Pour ses matières premières, Laujoa s’approvisionne en or recyclé 18 carats auprès d’un fournisseur labellisé RJC (Responsible Jewellery Council). « Un lapidaire membre de la ICA, International Colored Gemstone Association, nous fournit en pierres de couleur, ce qui nous garantit une origine et une qualité irréprochable dans la sélection de nos gemmes. Quant aux diamantaires belges avec lesquels nous travaillons, ils s’approvisionnent auprès de sources légales et non impliquées dans le financement de conflits armés, en conformité avec les résolutions des Nations-Unies.

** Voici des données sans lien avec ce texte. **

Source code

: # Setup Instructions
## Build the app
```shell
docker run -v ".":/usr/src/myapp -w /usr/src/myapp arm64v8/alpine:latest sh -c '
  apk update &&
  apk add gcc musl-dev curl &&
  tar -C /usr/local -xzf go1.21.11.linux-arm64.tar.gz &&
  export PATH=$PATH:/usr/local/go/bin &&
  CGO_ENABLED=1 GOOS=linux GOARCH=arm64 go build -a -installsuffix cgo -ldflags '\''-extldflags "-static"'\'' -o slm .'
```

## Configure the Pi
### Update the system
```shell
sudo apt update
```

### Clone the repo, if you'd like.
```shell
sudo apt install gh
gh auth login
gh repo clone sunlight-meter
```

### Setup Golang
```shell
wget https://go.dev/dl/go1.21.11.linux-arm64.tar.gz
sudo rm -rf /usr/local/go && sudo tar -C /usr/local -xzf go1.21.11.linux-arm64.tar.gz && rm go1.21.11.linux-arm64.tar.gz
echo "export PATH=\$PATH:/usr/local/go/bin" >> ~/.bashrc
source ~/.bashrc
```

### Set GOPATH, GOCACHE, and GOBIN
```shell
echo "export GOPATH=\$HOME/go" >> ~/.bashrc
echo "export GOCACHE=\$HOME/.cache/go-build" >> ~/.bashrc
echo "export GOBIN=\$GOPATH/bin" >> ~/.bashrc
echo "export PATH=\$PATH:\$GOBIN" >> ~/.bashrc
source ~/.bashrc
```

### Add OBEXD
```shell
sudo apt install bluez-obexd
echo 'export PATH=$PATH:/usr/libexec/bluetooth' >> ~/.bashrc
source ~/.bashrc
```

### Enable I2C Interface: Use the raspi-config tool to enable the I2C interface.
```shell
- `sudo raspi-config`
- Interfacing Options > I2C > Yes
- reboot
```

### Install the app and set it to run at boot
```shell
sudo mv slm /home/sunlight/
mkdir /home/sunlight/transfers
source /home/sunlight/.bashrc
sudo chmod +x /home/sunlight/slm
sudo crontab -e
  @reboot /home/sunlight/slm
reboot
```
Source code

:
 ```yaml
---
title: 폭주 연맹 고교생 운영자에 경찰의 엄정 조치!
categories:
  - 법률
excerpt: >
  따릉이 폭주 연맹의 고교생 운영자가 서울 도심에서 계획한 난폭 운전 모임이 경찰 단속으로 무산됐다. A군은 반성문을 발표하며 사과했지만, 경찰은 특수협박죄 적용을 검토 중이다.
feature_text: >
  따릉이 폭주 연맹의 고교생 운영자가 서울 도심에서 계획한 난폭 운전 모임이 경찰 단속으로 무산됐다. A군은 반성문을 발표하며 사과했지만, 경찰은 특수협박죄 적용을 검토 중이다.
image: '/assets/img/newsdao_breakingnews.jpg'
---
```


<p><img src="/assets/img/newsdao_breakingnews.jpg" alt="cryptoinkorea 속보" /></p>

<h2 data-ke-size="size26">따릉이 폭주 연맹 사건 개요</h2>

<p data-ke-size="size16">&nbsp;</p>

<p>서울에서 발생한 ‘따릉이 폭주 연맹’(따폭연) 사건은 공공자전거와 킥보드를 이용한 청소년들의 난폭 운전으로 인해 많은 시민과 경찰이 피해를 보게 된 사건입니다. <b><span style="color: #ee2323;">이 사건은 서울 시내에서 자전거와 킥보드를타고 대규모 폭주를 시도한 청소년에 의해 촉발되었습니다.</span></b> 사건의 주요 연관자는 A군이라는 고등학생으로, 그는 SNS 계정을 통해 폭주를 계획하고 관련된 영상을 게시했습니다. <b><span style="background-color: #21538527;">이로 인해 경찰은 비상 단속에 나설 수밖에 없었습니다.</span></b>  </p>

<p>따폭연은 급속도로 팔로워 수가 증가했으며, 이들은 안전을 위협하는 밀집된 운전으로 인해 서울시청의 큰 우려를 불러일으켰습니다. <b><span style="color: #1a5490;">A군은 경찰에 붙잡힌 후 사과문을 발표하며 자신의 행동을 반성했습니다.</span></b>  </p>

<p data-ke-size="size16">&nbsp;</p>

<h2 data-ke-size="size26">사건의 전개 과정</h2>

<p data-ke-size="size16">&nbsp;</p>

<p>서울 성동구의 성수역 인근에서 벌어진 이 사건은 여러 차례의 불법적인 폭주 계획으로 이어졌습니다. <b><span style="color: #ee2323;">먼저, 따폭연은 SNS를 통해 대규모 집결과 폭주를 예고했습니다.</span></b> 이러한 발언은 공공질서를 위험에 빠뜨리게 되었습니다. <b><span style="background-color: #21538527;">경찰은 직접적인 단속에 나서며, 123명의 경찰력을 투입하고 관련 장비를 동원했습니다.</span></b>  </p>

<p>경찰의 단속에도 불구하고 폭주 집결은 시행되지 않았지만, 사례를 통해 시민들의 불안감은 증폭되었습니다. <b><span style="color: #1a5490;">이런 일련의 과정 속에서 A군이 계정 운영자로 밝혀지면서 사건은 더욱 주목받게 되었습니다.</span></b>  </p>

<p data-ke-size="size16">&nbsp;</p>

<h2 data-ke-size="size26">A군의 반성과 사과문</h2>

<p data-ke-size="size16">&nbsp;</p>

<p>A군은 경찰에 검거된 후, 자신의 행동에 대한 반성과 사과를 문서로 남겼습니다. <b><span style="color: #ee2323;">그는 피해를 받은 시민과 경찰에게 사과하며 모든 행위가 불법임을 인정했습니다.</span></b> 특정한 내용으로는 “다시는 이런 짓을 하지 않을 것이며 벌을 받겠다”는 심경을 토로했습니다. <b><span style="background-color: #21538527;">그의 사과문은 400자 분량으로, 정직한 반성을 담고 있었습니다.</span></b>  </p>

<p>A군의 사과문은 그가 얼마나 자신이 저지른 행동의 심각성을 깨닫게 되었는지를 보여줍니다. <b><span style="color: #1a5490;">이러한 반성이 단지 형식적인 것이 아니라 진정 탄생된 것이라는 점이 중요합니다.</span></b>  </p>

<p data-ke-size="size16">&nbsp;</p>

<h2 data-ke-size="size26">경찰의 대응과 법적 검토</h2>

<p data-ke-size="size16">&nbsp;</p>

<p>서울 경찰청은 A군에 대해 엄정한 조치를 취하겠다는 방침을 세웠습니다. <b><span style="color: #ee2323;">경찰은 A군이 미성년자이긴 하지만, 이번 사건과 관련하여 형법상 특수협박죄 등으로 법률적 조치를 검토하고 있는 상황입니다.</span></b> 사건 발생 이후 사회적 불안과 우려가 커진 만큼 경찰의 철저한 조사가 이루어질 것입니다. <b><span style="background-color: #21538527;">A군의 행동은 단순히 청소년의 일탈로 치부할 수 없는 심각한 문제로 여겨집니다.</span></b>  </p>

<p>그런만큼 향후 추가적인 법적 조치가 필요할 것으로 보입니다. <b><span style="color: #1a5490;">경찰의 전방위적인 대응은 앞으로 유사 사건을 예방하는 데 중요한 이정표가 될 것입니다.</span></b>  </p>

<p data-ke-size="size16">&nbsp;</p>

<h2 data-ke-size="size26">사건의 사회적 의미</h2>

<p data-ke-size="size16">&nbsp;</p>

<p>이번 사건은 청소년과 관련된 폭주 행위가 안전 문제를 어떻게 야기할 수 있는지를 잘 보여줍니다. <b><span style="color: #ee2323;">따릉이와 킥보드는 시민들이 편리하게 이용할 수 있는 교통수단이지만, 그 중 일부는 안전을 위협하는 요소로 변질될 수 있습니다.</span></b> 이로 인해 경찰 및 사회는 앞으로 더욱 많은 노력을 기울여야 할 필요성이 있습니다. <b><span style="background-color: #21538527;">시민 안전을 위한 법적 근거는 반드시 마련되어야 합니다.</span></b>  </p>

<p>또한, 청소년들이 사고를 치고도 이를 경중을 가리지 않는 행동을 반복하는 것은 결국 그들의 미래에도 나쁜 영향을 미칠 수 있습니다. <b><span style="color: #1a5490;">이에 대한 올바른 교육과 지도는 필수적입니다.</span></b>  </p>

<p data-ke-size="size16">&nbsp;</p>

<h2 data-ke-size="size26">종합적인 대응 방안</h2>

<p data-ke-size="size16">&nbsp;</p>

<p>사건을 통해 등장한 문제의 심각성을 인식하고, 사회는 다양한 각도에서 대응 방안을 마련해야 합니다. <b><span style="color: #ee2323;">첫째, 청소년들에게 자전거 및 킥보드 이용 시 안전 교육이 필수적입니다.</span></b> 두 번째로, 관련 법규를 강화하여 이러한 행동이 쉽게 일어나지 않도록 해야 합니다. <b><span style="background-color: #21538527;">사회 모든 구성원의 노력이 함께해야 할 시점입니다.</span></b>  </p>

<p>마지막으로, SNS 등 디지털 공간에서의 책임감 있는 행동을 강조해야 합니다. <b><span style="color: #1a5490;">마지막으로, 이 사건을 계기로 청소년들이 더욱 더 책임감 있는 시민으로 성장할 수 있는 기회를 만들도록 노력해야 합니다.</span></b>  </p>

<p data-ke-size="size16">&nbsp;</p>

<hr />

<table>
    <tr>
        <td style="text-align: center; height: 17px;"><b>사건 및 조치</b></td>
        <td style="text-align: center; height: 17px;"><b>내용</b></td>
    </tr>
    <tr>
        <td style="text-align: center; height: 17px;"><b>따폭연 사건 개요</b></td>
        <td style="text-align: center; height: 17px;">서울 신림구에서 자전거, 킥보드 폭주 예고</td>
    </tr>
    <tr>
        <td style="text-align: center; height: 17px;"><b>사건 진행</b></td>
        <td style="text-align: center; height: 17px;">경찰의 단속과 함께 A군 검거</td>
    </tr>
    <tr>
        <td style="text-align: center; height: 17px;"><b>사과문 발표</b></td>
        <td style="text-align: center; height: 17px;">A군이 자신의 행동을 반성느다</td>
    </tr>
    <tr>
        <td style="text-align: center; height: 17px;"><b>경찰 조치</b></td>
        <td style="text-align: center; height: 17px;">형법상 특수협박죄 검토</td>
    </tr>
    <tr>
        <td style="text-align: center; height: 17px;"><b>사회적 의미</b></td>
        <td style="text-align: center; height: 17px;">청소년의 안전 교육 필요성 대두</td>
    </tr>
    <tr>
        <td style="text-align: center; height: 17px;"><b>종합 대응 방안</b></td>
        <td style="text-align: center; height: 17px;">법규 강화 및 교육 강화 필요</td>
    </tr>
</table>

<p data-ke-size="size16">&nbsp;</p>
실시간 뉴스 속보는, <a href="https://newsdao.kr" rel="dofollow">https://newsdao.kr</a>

Nous n’avons pas de stock à vendre contrairement à un bijoutier, nous vendons pour fabriquer », expliquent Thomas et Laure Jonquères d’Oriola.

Le couple, qui a consacré quelque 80.000 euros au lancement de sa marque, notamment pour son site de vente en ligne et l’outillage, a déjà réalisé une quinzaine de projets. Il vise, pour 2020, un chiffre d’affaires de 150.000 euros et, d’ici trois ans, de 600.000 euros. La marque de joaillerie projette aussi d’agrandir son atelier et de se développer à Paris, où elle a pour l’instant conservé son siège social.
Johanna Decorse

Sur les photos : Laure et Thomas Jonquères d’Oriola, à l’origine d’une nouvelle marque de joaillerie, Laujoa, ont ouvert un atelier et un show-room à Toulouse. Crédit : Hélène Ressayres - ToulÉco.

Un bijou, plusieurs étapes de fabrication

Une fois le dessin validé, le bijou est modélisé en 3D puis en cire pour visualiser ses volumes et ses proportions. Ce dernier modèle, suivant le procédé de fonte à cire perdue, est placé dans un moule en plâtre dans lequel on verse le métal en fusion pour obtenir le bijou en or brut de fonte. C’est après cette étape, effectuée chez un partenaire de Laujoa, basé à Nice, que Laure Jonquères d’Oriola récupère le bijou, le façonne en sculptant le métal et le prépare pour le sertissage.

Avant cette opération délicate confiée à un sertisseur parisien et qui consiste à venir refermer le métal sur les pierres afin de les fixer au bijou, chaque création est poinçonnée. Le poinçon d’état, insculpé par les Douanes, garantit la teneur en métal pur, en l’occurrence de l’or 18 carats. Un second, dit poinçon de maître, est apposé par le joaillier pour certifier l’origine de fabrication. Pour Laujoa, c’est une branche de corail dans un losange. Avant la remise du bijou dans son écrin, l’ultime étape est le polissage. Réalisé à Toulouse, il vient donner leur brillance aux pierres et au métal.